Please return every line of the records below that contains the word "optional".
-- -- --
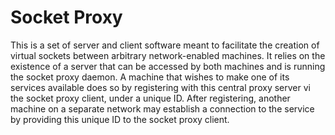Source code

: # Socket Proxy

This is a set of server and client software meant to facilitate the creation of virtual sockets between arbitrary network-enabled machines. It relies on the existence of a server that can be accessed by both machines and is running the socket proxy daemon. A machine that wishes to make one of its services available does so by registering with this central proxy server vi the socket proxy client, under a unique ID. After registering, another machine on a separate network may establish a connection to the service by providing this unique ID to the socket proxy client.

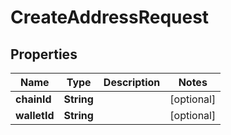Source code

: 

# CreateAddressRequest


## Properties

Name | Type | Description | Notes
------------ | ------------- | ------------- | -------------
**chainId** | **String** |  |  [optional]
**walletId** | **String** |  |  [optional]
-- -- --
■ **Solution for this problem**
**chainId** | **String** |  |  [optional]
**walletId** | **String** |  |  [optional]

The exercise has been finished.